I started a new job today. It's not a fancy job, or one that has a lot of responsibility, but the views are pretty nice.  I've been back in California for a little more than a week and things are moving along at a brisk pace. With the help of friends, I have enough work to keep me busy and fed. It's different work, not professional, and I honestly don't mind a bit.

At present I have three jobs. Just few days after my return, I jumped into the festival season. I work for a small security company that specializes in festival culture. We go, we camp, we check wrist bands, work the gate, and watch for trouble. It's not a bad way to spend the weekend, and often there's good music too.



Today, I started my Ferry gig. Basically, I float about on one of the boats that goes to and fro, working at the concession on board. I open a lot of beer, and serve coffee mostly. It's mellow, the view is nice, I can totally get into it.
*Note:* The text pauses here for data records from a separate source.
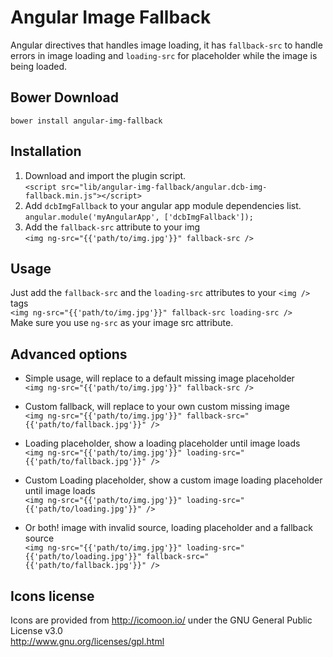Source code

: Angular Image Fallback
======================

Angular directives that handles image loading, it has `fallback-src` to handle errors in image loading and `loading-src` for placeholder while the image is being loaded.

## Bower Download
`bower install angular-img-fallback`
  
## Installation
1. Download and import the plugin script.<br />
`<script src="lib/angular-img-fallback/angular.dcb-img-fallback.min.js"></script>`
2. Add `dcbImgFallback` to your angular app module dependencies list.<br />
`angular.module('myAngularApp', ['dcbImgFallback']);`
3. Add the `fallback-src` attribute to your img<br />
`<img ng-src="{{'path/to/img.jpg'}}" fallback-src />`


## Usage
Just add the `fallback-src` and the `loading-src` attributes to your `<img />` tags<br />
`<img ng-src="{{'path/to/img.jpg'}}" fallback-src loading-src />`<br />
Make sure you use `ng-src` as your image src attribute.


## Advanced options
- Simple usage, will replace to a default missing image placeholder<br />
`<img ng-src="{{'path/to/img.jpg'}}" fallback-src />`

- Custom fallback, will replace to your own custom missing image<br />
`<img ng-src="{{'path/to/img.jpg'}}" fallback-src="{{'path/to/fallback.jpg'}}" />`

- Loading placeholder, show a loading placeholder until image loads<br />
`<img ng-src="{{'path/to/img.jpg'}}" loading-src="{{'path/to/fallback.jpg'}}" />`

- Custom Loading placeholder, show a custom image loading placeholder until image loads<br />
`<img ng-src="{{'path/to/img.jpg'}}" loading-src="{{'path/to/loading.jpg'}}" />`

- Or both! image with invalid source, loading placeholder and a fallback source<br />
`<img ng-src="{{'path/to/img.jpg'}}" loading-src="{{'path/to/loading.jpg'}}" fallback-src="{{'path/to/fallback.jpg'}}" />`


## Icons license
Icons are provided from http://icomoon.io/ under the GNU General Public License v3.0<br />
http://www.gnu.org/licenses/gpl.html
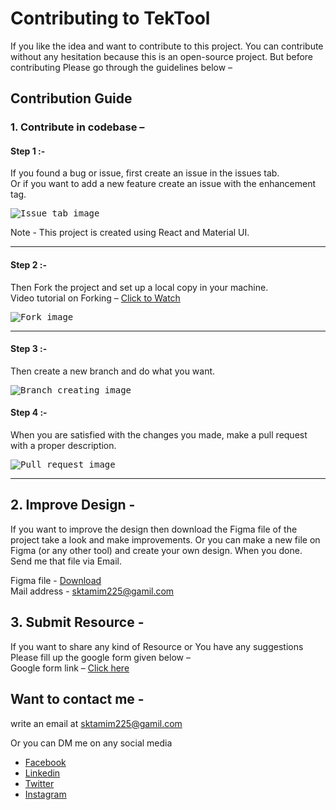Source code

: <h1>Contributing to TekTool</h1>

<p>If you like the idea and want to contribute to this project. You can contribute without any hesitation because this is an open-source project. But before contributing Please go through the guidelines below – </p>

<h2>Contribution Guide</h2>
 <h3> 1. Contribute in codebase – </h3>

 <h4>Step 1 :-</h4>
 <p>If you found a bug or issue, first create an issue in the issues tab.<br>
    Or if you want to add a new feature create an issue with the enhancement tag.
</p>
<kbd>
<img src="https://firebasestorage.googleapis.com/v0/b/tektool-e6931.appspot.com/o/documentation%2Fissue.jpg?alt=media&token=7ecfbf43-41fe-425b-9fac-f403eaca9f8d" alt="Issue tab image">
</kbd>
<p>Note - This project is created using React and Material UI.</p>
<hr>

<h4>Step 2 :-</h4> 
<p>Then Fork the project and set up a local copy in your machine.<br>
Video tutorial on Forking – <a href="https://youtu.be/RlPMMP52rgE">Click to Watch</a>
</p>
<kbd>
<img src="https://firebasestorage.googleapis.com/v0/b/tektool-e6931.appspot.com/o/documentation%2Ffork.jpg?alt=media&token=e0d807da-3b64-4408-b3de-a70a7d7536e5" alt="Fork image">
</kbd>
 <hr>

<h4>Step 3 :-</h4> 
<p>Then create a new branch and do what you want.</p>
<kbd>
<img src="[https://raw.githubusercontent.com/SkTamim/tektool/master/src/assets/images/Documentation/branch.jpg](https://firebasestorage.googleapis.com/v0/b/tektool-e6931.appspot.com/o/documentation%2Fbranch.jpg?alt=media&token=44960b9f-37cf-467d-a4cd-1fc2304dba77)" alt="Branch creating image">
</kbd>

<h4>Step 4 :-</h4> 
<p>When you are satisfied with the changes you made, make a pull request with a proper description.</p>
<kbd>
<img src="[https://raw.githubusercontent.com/SkTamim/tektool/master/src/assets/images/Documentation/pull%20request.png](https://firebasestorage.googleapis.com/v0/b/tektool-e6931.appspot.com/o/documentation%2Fpull%20request.png?alt=media&token=deb20aa8-903a-4cdc-b8b8-a3e9f308b48c)" alt="Pull request image">
</kbd>
<hr>

<h2>2. Improve Design -</h2>
   <p>
       If you want to improve the design then download the Figma file of the project take a look and make improvements.
       Or you can make a new file on Figma (or any other tool) and create your own design.
       When you done. Send me that file via Email.
   </p>
   Figma file - <a href="https://www.figma.com/file/8uE7pV7ZWuPovMKSgtzw9i/Tech-Tool">Download</a> <br>
   Mail address - <a href=mailto:sktamim225@gmail.com> sktamim225@gamil.com</a>

<h2>3. Submit Resource -</h2>
   <p>If you want to share any kind of Resource or You have any suggestions Please fill up the google form given below – <br>
   Google form link – <a href="https://docs.google.com/forms/d/e/1FAIpQLSdnJ-3wYRF14ZRv_LugOIoB0MKEVja3M3um2rFaqbwg8nx94g/viewform?usp=sf_link"> Click here</a>
    </p>

<h2> Want to contact me -</h2>
write an email at <a href=mailto:sktamim225@gmail.com> sktamim225@gamil.com</a>

Or you can DM me on any social media <br>

<ul>
<li><a href="https://www.facebook.com/SkTamim.0001/">Facebook</a></li>
<li><a href="https://www.linkedin.com/in/sktamim/">Linkedin</a></li>
<li><a href="https://www.facebook.com/SkTamim.0001/">Twitter</a></li>
<li><a href="https://twitter.com/sktamim_01">Instagram</a></li>
</ul>
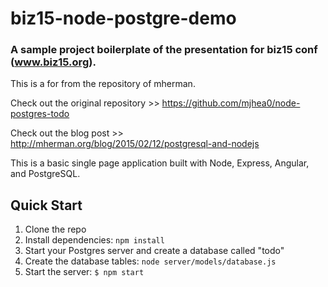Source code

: # biz15-node-postgre-demo

### A sample project boilerplate of the presentation for biz15 conf (www.biz15.org).

This is a for from the repository of mherman.

Check out the original repository >> https://github.com/mjhea0/node-postgres-todo 

Check out the blog post >> http://mherman.org/blog/2015/02/12/postgresql-and-nodejs

This is a basic single page application built with Node, Express, Angular, and PostgreSQL.

## Quick Start

1. Clone the repo
1. Install dependencies: `npm install`
1. Start your Postgres server and create a database called "todo"
1. Create the database tables: `node server/models/database.js`
1. Start the server: `$ npm start`
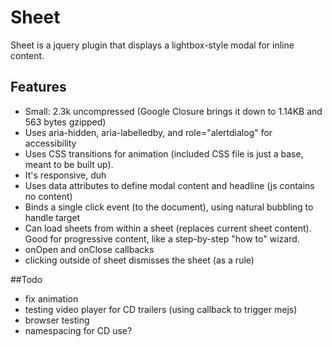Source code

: # Sheet

Sheet is a jquery plugin that displays a lightbox-style modal for inline content.

## Features

* Small: 2.3k uncompressed (Google Closure brings it down to 1.14KB and 563 bytes gzipped)
* Uses aria-hidden, aria-labelledby, and role="alertdialog" for accessibility
* Uses CSS transitions for animation (included CSS file is just a base, meant to be built up).
* It's responsive, duh
* Uses data attributes to define modal content and headline (js contains no content)
* Binds a single click event (to the document), using natural bubbling to handle target
* Can load sheets from within a sheet (replaces current sheet content). Good for progressive content, like a step-by-step "how to" wizard.
* onOpen and onClose callbacks
* clicking outside of sheet dismisses the sheet (as a rule)
 
##Todo

* fix animation
* testing video player for CD trailers (using callback to trigger mejs)
* browser testing
* namespacing for CD use?
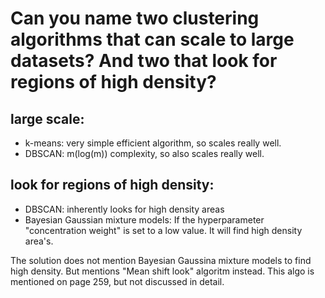 # Can you name two clustering algorithms that can scale to large datasets? And two that look for regions of high density?
## large scale:
- k-means: very simple efficient algorithm, so scales really well.
- DBSCAN: m(log(m)) complexity, so also scales really well. 

## look for regions of high density:
- DBSCAN: inherently looks for high density areas
- Bayesian Gaussian mixture models: If the hyperparameter "concentration weight" is set to a low value. It will find high density area's.

The solution does not mention Bayesian Gaussina mixture models to find high density. But mentions "Mean shift look" algoritm instead. This algo is mentioned on page 259, but not discussed in detail.
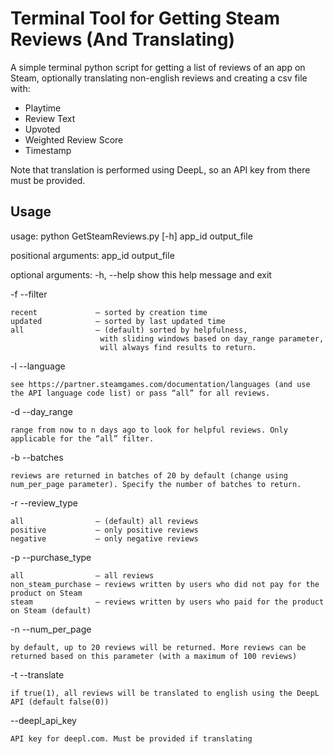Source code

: # Terminal Tool for Getting Steam Reviews (And Translating)

A simple terminal python script for getting a list of reviews of an app on Steam, optionally translating non-english reviews and creating a csv file with:

- Playtime
- Review Text
- Upvoted
- Weighted Review Score
- Timestamp

Note that translation is performed using DeepL, so an API key from there must be provided.

## Usage

usage: python GetSteamReviews.py [-h] app_id output_file

positional arguments:
app_id
output_file

optional arguments:
-h, --help show this help message and exit

-f --filter

    recent             – sorted by creation time
    updated            – sorted by last updated time
    all                – (default) sorted by helpfulness,
                        with sliding windows based on day_range parameter,
                        will always find results to return.

-l --language

    see https://partner.steamgames.com/documentation/languages (and use the API language code list) or pass “all” for all reviews.

-d --day_range

    range from now to n days ago to look for helpful reviews. Only applicable for the “all” filter.

-b --batches

    reviews are returned in batches of 20 by default (change using num_per_page parameter). Specify the number of batches to return.

-r --review_type

    all                – (default) all reviews
    positive           – only positive reviews
    negative           – only negative reviews

-p --purchase_type

    all                – all reviews
    non_steam_purchase – reviews written by users who did not pay for the product on Steam
    steam              – reviews written by users who paid for the product on Steam (default)

-n --num_per_page

    by default, up to 20 reviews will be returned. More reviews can be returned based on this parameter (with a maximum of 100 reviews)

-t --translate

    if true(1), all reviews will be translated to english using the DeepL API (default false(0))

--deepl_api_key

    API key for deepl.com. Must be provided if translating
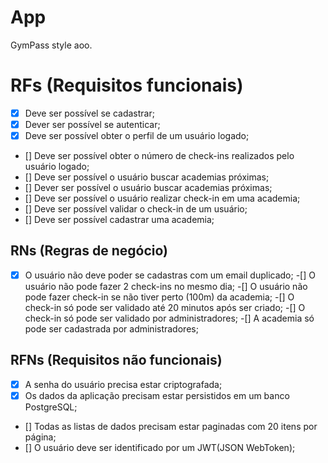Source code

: # App

GymPass style aoo.

# RFs (Requisitos funcionais)

- [x] Deve ser possível se cadastrar;
- [x] Dever ser possível se autenticar;
- [x] Deve ser possível obter o perfil de um usuário logado;
- [] Deve ser possível obter o número de check-ins realizados pelo usuário logado;
- [] Deve ser possível o usuário buscar academias próximas;
- [] Dever ser possível o usuário buscar academias próximas;
- [] Deve ser possível o usuário realizar check-in em uma academia;
- [] Deve ser possível validar o check-in de um usuário;
- [] Deve ser possível cadastrar uma academia;


## RNs (Regras de negócio)

-[x] O usuário não deve poder se cadastras com um email duplicado;
-[] O usuário não pode fazer 2 check-ins no mesmo dia;
-[] O usuário não pode fazer check-in se não tiver perto (100m) da academia;
-[] O check-in só pode ser validado até 20 minutos após ser criado;
-[] O check-in só pode ser validado por administradores;
-[] A academia só pode ser cadastrada por administradores;

## RFNs (Requisitos não funcionais)

- [x] A senha do usuário precisa estar criptografada;
- [x] Os dados da aplicação precisam estar persistidos em um banco PostgreSQL;
- [] Todas as listas de dados precisam estar paginadas com 20 itens por página;
- [] O usuário deve ser identificado por um JWT(JSON WebToken);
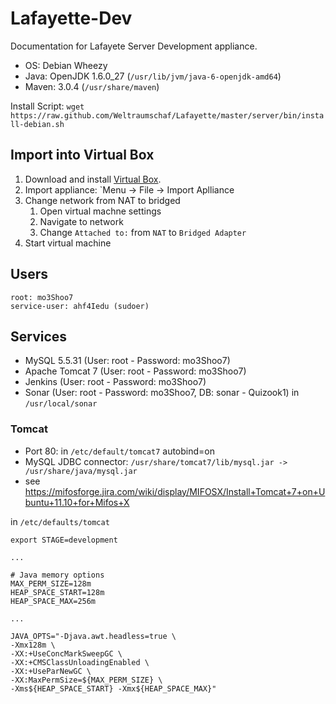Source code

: # Lafayette-Dev

Documentation for Lafayete Server Development appliance.

- OS: Debian Wheezy
- Java: OpenJDK 1.6.0_27 (`/usr/lib/jvm/java-6-openjdk-amd64`)
- Maven: 3.0.4 (`/usr/share/maven`)

Install Script: `wget https://raw.github.com/Weltraumschaf/Lafayette/master/server/bin/install-debian.sh`

## Import into Virtual Box

1. Download and install [Virtual Box][1]. 
2. Import appliance: `Menu -> File -> Import Aplliance
3. Change network from NAT to bridged
    1. Open virtual machne settings
    2. Navigate to network
    3. Change `Attached to:` from `NAT` to `Bridged Adapter`
4. Start virtual machine

## Users

    root: mo3Shoo7
    service-user: ahf4Iedu (sudoer)

## Services

* MySQL 5.5.31 (User: root - Password: mo3Shoo7)
* Apache Tomcat 7 (User: root - Password: mo3Shoo7)
* Jenkins (User: root - Password: mo3Shoo7)
* Sonar (User: root - Password: mo3Shoo7, DB: sonar - Quizook1) in `/usr/local/sonar`

### Tomcat

- Port 80: in `/etc/default/tomcat7` autobind=on
- MySQL JDBC connector: `/usr/share/tomcat7/lib/mysql.jar -> /usr/share/java/mysql.jar`
- see https://mifosforge.jira.com/wiki/display/MIFOSX/Install+Tomcat+7+on+Ubuntu+11.10+for+Mifos+X

in `/etc/defaults/tomcat`

    export STAGE=development
    
    ...

    # Java memory options
    MAX_PERM_SIZE=128m
    HEAP_SPACE_START=128m
    HEAP_SPACE_MAX=256m

    ...

    JAVA_OPTS="-Djava.awt.headless=true \
    -Xmx128m \
    -XX:+UseConcMarkSweepGC \
    -XX:+CMSClassUnloadingEnabled \
    -XX:+UseParNewGC \
    -XX:MaxPermSize=${MAX_PERM_SIZE} \
    -Xms${HEAP_SPACE_START} -Xmx${HEAP_SPACE_MAX}"

[1]: https://www.virtualbox.org/wiki/Downloads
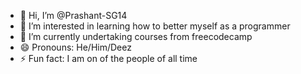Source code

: - 👋 Hi, I’m @Prashant-SG14
- 👀 I’m interested in learning how to better myself as a programmer
- 🌱 I’m currently undertaking courses from freecodecamp
- 😄 Pronouns: He/Him/Deez
- ⚡ Fun fact: I am on of the people of all time

<!---
- 💞️ I’m looking to collaborate on ...

- 📫 How to reach me 
Prashant-SG14/Prashant-SG14 is a ✨ special ✨ repository because its `README.md` (this file) appears on your GitHub profile.
You can click the Preview link to take a look at your changes.
--->
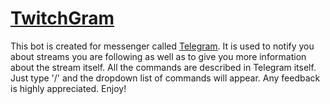 # [TwitchGram](http://www.t.me/twichatbot)
This bot is created for messenger called [Telegram](http://www.telegram.me/).
It is used to notify you about streams you are following as well as to give you more
information about the stream itself. All the commands are described in Telegram itself.
Just type '/' and the dropdown list of commands will appear. 
Any feedback is highly appreciated.
Enjoy!
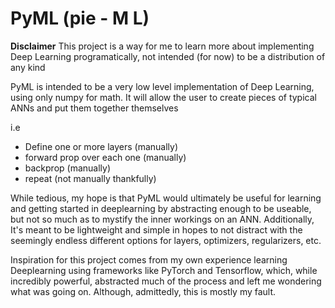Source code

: # PyML (pie - M L) 

**Disclaimer** This project is a way for me to learn more about implementing Deep Learning programatically, not intended (for now) to be a distribution of any kind

PyML is intended to be a very low level implementation of Deep Learning, using only numpy for math. It will allow the user to create pieces of typical ANNs and put them together themselves

i.e
- Define one or more layers (manually)
- forward prop over each one (manually)
- backprop (manually)
- repeat (not manually thankfully)

While tedious, my hope is that PyML would ultimately be useful for learning and getting started in deeplearning by abstracting enough to be useable, but not so much as to mystify the inner workings on an ANN.
Additionally, It's meant to be lightweight and simple in hopes to not distract with the seemingly endless different options for layers, optimizers, regularizers, etc. 

Inspiration for this project comes from my own experience learning Deeplearning using frameworks like PyTorch and Tensorflow, which, while incredibly powerful, abstracted much of the process and left me wondering what was going on.
Although, admittedly, this is mostly my fault. 
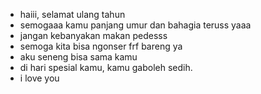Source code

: - haiii, selamat ulang tahun
- semogaaa kamu panjang umur dan bahagia teruss yaaa
- jangan kebanyakan makan pedesss
- semoga kita bisa ngonser frf bareng ya
- aku seneng bisa sama kamu
- di hari spesial kamu, kamu gaboleh sedih.
- i love you
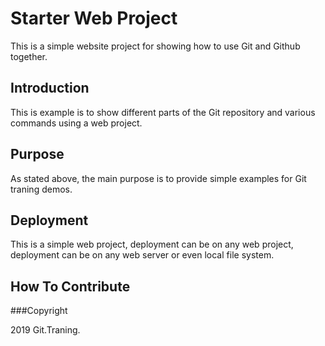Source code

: # Starter Web Project

This is a simple website project for showing how to use Git and Github together.

## Introduction

This is example is to show different parts of the Git repository and various commands using a web project.

## Purpose

As stated above, the main purpose is to provide simple examples for Git traning demos.

## Deployment

This is a simple web project, deployment can be on any web project, deployment can be on any web server or even local file system.

## How To Contribute

###Copyright

2019 Git.Traning.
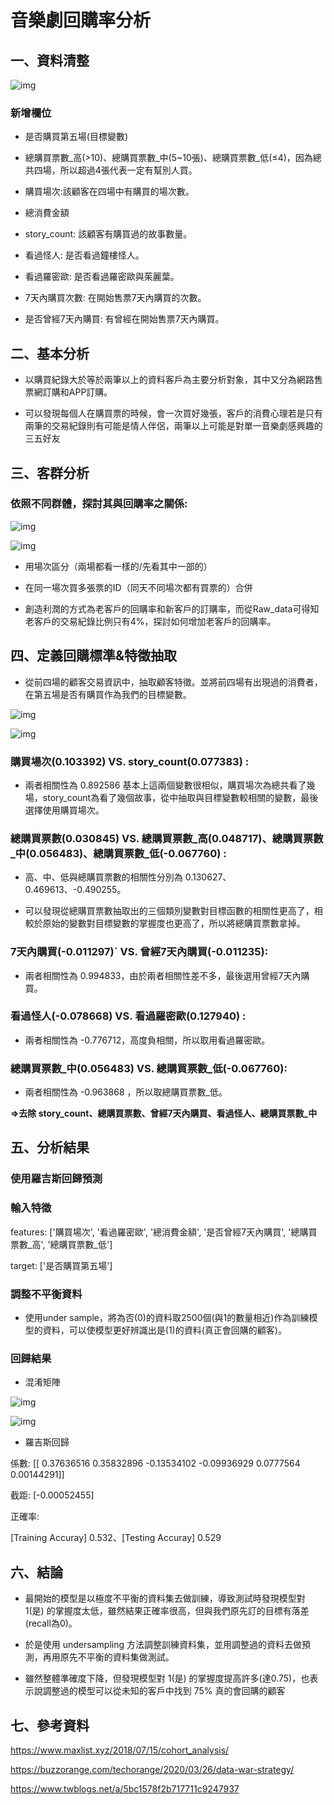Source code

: # 音樂劇回購率分析

## 一、資料清整

![img](https://smalleye.notion.site/image/https%3A%2F%2Fs3-us-west-2.amazonaws.com%2Fsecure.notion-static.com%2Faad5c501-2cdf-4dbe-9e99-f8b5951d4710%2FUntitled.png?id=63283878-7ab2-4151-8599-a89a632778b0&table=block&spaceId=59f256b6-d360-48d1-a0bd-59ce111bafb5&width=2000&userId=&cache=v2)

### 新增欄位

* 是否購買第五場(目標變數)

* 總購買票數_高(>10)、總購買票數_中(5~10張)、總購買票數_低(≤4)，因為總共四場，所以超過4張代表一定有幫別人買。

* 購買場次:該顧客在四場中有購買的場次數。

* 總消費金額

* story_count: 該顧客有購買過的故事數量。

* 看過怪人: 是否看過鐘樓怪人。

* 看過羅密歐: 是否看過羅密歐與茱麗葉。

* 7天內購買次數: 在開始售票7天內購買的次數。

* 是否曾經7天內購買: 有曾經在開始售票7天內購買。

## 二、基本分析

* 以購買紀錄大於等於兩筆以上的資料客戶為主要分析對象，其中又分為網路售票網訂購和APP訂購。

* 可以發現每個人在購買票的時候，會一次買好幾張，客戶的消費心理若是只有兩筆的交易紀錄則有可能是情人伴侶，兩筆以上可能是對單一音樂劇感興趣的三五好友

## 三、客群分析

### 依照不同群體，探討其與回購率之關係:

![img](https://github.com/jason-28/Learning-Note/blob/main/img/%E5%9B%9E%E8%B3%BC1)

![img](https://github.com/jason-28/Learning-Note/blob/main/img/%E5%9B%9E%E8%B3%BC2)

* 用場次區分（兩場都看一樣的/先看其中一部的）


* 在同一場次買多張票的ID（同天不同場次都有買票的）合併

* 創造利潤的方式為老客戶的回購率和新客戶的訂購率，而從Raw_data可得知老客戶的交易紀錄比例只有4%，探討如何增加老客戶的回購率。

## 四、定義回購標準&特徵抽取

* 從前四場的顧客交易資訊中，抽取顧客特徵。並將前四場有出現過的消費者，在第五場是否有購買作為我們的目標變數。

![img](https://github.com/jason-28/Learning-Note/blob/main/img/%E5%9B%9E%E8%B3%BC3.png)

![img](https://github.com/jason-28/Learning-Note/blob/main/img/%E5%9B%9E%E8%B3%BC6.png)

### 購買場次(0.103392) VS. story_count(0.077383) : 

* 兩者相關性為 0.892586 基本上這兩個變數很相似，購買場次為總共看了幾場，story_count為看了幾個故事，從中抽取與目標變數較相關的變數，最後選擇使用購買場次。

### 總購買票數(0.030845) VS. 總購買票數_高(0.048717)、總購買票數_中(0.056483)、總購買票數_低(-0.067760) : 

* 高、中、低與總購買票數的相關性分別為 0.130627、0.469613、-0.490255。

* 可以發現從總購買票數抽取出的三個類別變數對目標函數的相關性更高了，相較於原始的變數對目標變數的掌握度也更高了，所以將總購買票數拿掉。

### 7天內購買(-0.011297)` VS. 曾經7天內購買(-0.011235): 

* 兩者相關性為 0.994833，由於兩者相關性差不多，最後選用曾經7天內購買。

### 看過怪人(-0.078668) VS. 看過羅密歐(0.127940) : 

* 兩者相關性為 -0.776712，高度負相關，所以取用看過羅密歐。

### 總購買票數_中(0.056483) VS. 總購買票數_低(-0.067760): 

* 兩者相關性為 -0.963868 ，所以取總購買票數_低。

**=>去除 story_count、總購買票數、曾經7天內購買、看過怪人、總購買票數_中**

## 五、分析結果

### 使用羅吉斯回歸預測

### 輸入特徵

features: ['購買場次', '看過羅密歐', '總消費金額', '是否曾經7天內購買', '總購買票數_高', '總購買票數_低']

target: ['是否購買第五場']

### 調整不平衡資料

* 使用under sample，將為否(0)的資料取2500個(與1的數量相近)作為訓練模型的資料，可以使模型更好辨識出是(1)的資料(真正會回購的顧客)。

### 回歸結果

* 混淆矩陣

![img](https://github.com/jason-28/Learning-Note/blob/main/img/%E5%9B%9E%E8%B3%BC4.png)

![img](https://github.com/jason-28/Learning-Note/blob/main/img/%E5%9B%9E%E8%B3%BC5.png)

* 羅吉斯回歸

係數: [[ 0.37636516 0.35832896 -0.13534102 -0.09936929 0.0777564 0.00144291]]

截距: [-0.00052455]

正確率:

[Training Accuray] 0.532、[Testing Accuray] 0.529

## 六、結論

* 最開始的模型是以極度不平衡的資料集去做訓練，導致測試時發現模型對 1(是) 的掌握度太低，雖然結果正確率很高，但與我們原先訂的目標有落差(recall為0)。

* 於是使用 undersampling 方法調整訓練資料集，並用調整過的資料去做預測，再用原先不平衡的資料集做測試。

* 雖然整體準確度下降，但發現模型對 1(是) 的掌握度提高許多(達0.75)，也表示說調整過的模型可以從未知的客戶中找到 75% 真的會回購的顧客

## 七、參考資料

https://www.maxlist.xyz/2018/07/15/cohort_analysis/

https://buzzorange.com/techorange/2020/03/26/data-war-strategy/

https://www.twblogs.net/a/5bc1578f2b717711c9247937
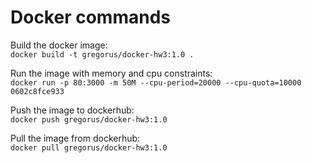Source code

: # Docker commands

Build the docker image:  
`docker build -t gregorus/docker-hw3:1.0 .`

Run the image with memory and cpu constraints:  
`docker run -p 80:3000 -m 50M --cpu-period=20000 --cpu-quota=10000 0602c8fce933`

Push the image to dockerhub:  
`docker push gregorus/docker-hw3:1.0`

Pull the image from dockerhub:  
`docker pull gregorus/docker-hw3:1.0`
And a week from today, I will start my third job, as a prep cook at an east bay restaurant. This job is probably the one I'm most excited about. Though I haven't worked in a kitchen for many years, I know it's a place I'm comfortable, and I trust that I will find my rhythm once I'm there. 

In the Bay Area it's not uncommon for people to start a conversation with, "What do you do?" And often, the answer is something cool, or techie, or creative or awesome.  I don't think I can say any of my current occupations fall into those categories, but I'm OK with that. I'm good with what life is bringing me right now. I'm not exceptionally concerned about my future, because I know that at some point I'll end up in a good place. 

Hell, I'm in a good place right now. I'm getting paid to cruise the San Francisco Bay. It could be worse. 

Wednesday, May 14, 2014

Lost & Found



Yes, I believe I was lost. Somewhere a few years back, I took a wrong turn, and then another, and another, all the time thinking that I knew where I was going. And I did know, but I was maybe going to the wrong place. 


I've stopped trying to impress people. It's not easy, but it's worthwhile because if people are disappointed with who I am, it's their problem not mine. I've also stopped wanting things! tiny houses and chickens aside.  I've gotten to a point where I can really appreciate the things I do have and welcome the challenge to figure out a work around for the things I don't. 

My future is still rather uncertain. My work visa for Canada is delayed, so I'm back in the Bay Area. I have a bit of work unfolding here, and hen the Burning Man season later this summer. Plus I have a  number of loose ends to tie up, so that's my primary mission while I'm here. 

My first few days back have been good. I'm figuring out what has to be done, one step at a time. Slow and steady wins the race. It's time to be methodical and purposeful. I know that, and that's what I will be.